Heinz Reinefarth (26 December 1903 – 7 May 1979) was a German SS commander during World War II and government official in West Germany after the war. During the Warsaw Uprising of August 1944 his troops committed numerous atrocities. After the war, Reinefarth became the mayor of the town of Westerland, on the isle of Sylt, and member of the Schleswig-Holstein Landtag. Polish demands for extradition were never accepted, and Reinefarth was never convicted of any war crime.

Early years
Reinefarth was born in Gnesen (Gniezno), Province of Posen. After finishing the gymnasium in 1922, he studied law at the University of Jena.
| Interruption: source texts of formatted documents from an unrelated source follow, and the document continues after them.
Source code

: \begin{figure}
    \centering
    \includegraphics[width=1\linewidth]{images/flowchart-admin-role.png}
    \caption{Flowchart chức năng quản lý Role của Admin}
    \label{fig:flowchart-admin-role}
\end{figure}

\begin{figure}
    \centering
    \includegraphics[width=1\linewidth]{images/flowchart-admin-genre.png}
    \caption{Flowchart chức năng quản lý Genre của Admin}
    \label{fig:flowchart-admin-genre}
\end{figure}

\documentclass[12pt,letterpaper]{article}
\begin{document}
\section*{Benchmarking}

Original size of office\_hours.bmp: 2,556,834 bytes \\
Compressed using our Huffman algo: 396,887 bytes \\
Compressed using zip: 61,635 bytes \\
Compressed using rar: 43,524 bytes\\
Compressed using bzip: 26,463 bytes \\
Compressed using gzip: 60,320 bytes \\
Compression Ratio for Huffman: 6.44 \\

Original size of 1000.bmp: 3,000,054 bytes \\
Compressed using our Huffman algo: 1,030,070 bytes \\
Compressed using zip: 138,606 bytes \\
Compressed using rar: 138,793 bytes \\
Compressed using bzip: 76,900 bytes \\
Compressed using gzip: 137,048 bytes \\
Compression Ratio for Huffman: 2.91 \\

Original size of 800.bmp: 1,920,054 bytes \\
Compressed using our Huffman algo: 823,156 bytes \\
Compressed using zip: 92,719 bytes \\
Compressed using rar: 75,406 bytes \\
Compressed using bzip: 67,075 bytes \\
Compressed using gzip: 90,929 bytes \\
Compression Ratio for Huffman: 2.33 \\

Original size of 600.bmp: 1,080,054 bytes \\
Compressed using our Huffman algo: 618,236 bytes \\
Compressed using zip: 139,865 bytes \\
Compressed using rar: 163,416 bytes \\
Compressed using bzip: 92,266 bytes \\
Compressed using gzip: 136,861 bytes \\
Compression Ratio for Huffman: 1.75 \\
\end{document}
He became a member of the student fraternity Landsmannschaft Suevia Jena (this was the origin of the "Schmiss" – German for "dueling scar" – on his left cheek). He graduated in 1927 and passed the 1st degree state exams. Until 1930 he completed his application at the local court in Jena and was promoted to judge. On 1 August 1932, he joined the NSDAP and received party identification card 1,268,933. In December of the same year, he joined the SS.

World War II
Shortly before the outbreak of World War II, Reinefarth was conscripted as a reserve Feldwebel. For his actions during the invasion of Poland he received the 2nd Class Iron Cross. He took part in the 1940 campaign against France, for which he was awarded the Knight's Cross of the Iron Cross. On 20 April 1942, he was promoted to SS-Brigadeführer, the equivalent of Generalmajor in the Wehrmacht.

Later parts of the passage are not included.